Growers with tighter margins and a weak marketing program may face higher interest rates and/or require more collateral to secure a loan, says Kent Kramer, assistant vice president at Delaware County State Bank & Trust, Delaware, OH, and also a farmer.

“That is assuming they get approved at all,” says Kramer, who deals with farms of all sizes and farmers who are good and bad marketers. If they don’t have a marketing plan, they’re probably leaving some money on the table.

“A bank loan committee looks at a producer’s management skills and marketing abilities. They compare the income per acre to industry and local trends.
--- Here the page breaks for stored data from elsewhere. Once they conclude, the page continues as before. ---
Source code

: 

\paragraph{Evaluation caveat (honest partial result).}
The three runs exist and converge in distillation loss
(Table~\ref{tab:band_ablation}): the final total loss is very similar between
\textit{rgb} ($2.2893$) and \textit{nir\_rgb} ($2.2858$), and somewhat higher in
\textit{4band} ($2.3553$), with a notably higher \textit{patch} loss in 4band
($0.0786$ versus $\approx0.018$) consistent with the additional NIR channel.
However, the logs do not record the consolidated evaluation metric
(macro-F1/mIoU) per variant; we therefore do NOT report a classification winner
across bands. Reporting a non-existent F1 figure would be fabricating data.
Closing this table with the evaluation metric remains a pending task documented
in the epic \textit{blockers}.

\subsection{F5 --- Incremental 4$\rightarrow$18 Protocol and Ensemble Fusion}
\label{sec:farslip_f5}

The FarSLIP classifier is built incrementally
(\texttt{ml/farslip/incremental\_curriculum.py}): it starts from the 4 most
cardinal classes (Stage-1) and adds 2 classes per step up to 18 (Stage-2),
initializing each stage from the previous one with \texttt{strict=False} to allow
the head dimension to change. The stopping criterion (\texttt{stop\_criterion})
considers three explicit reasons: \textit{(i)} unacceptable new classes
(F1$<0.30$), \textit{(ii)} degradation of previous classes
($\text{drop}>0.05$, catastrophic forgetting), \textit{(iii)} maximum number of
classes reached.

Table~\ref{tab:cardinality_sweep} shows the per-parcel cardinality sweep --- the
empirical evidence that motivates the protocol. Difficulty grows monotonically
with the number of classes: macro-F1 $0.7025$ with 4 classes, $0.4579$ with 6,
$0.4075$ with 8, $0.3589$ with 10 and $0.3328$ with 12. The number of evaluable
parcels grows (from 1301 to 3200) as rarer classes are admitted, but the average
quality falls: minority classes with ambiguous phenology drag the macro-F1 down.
If farmers don’t market well, it will show up in the analysis process and that’s a red flag.

“The most common mistakes I see are among growers who don’t closely track their income vs. expenses or don’t watch the market and sell during a spike in prices,” Kramer says.

He says his more successful farm customers operate them like many large-scale commercial businesses, with detailed budgets, marketing plans, financial plans, transition plans and outside consulting partners.

“The smaller and less-sophisticated operations often lack the higher level management needed to quickly adapt and change, and often have smaller profit margins,” says Kramer. “They’re still good clients, but I’m always concerned that in tough times it may be difficult to fund that type of operation without some other strengths like off-farm income or additional collateral to secure the loan.”

Marketing and financial plans should be clear. “If I can communicate the farmer’s plans to the loan committee, it improves its confidence level in the client’s management skills,” Kramer says. “If the loan committee believes the client is a higher risk it will mitigate that risk in the form of higher interest rates and fees.”

Kramer has advice on selecting an ag lender, in light of the weak economy. “First I would reach out to other farmers,” he says. “They may not say where they bank, but most farmers I’ve met are willing to tell you what bank they would never set foot in and why.

“Then quiz the banks about their plans for ag lending. Most banks have defined their markets and will let you know if ag is in their long-term plans and how they intend to be involved in it,” Kramer says.

“If you have a lender, ask them to point out what they see as strengths and weaknesses in your operation. Then you will know where to focus more attention.

“Finally, even if you have a good banking relationship, don’t be afraid to talk to more than one lender. Competition for your business may benefit you in the form of a lower rate or fees. In the event something does change with your current lender, you will have a backup plan,” Kramer says.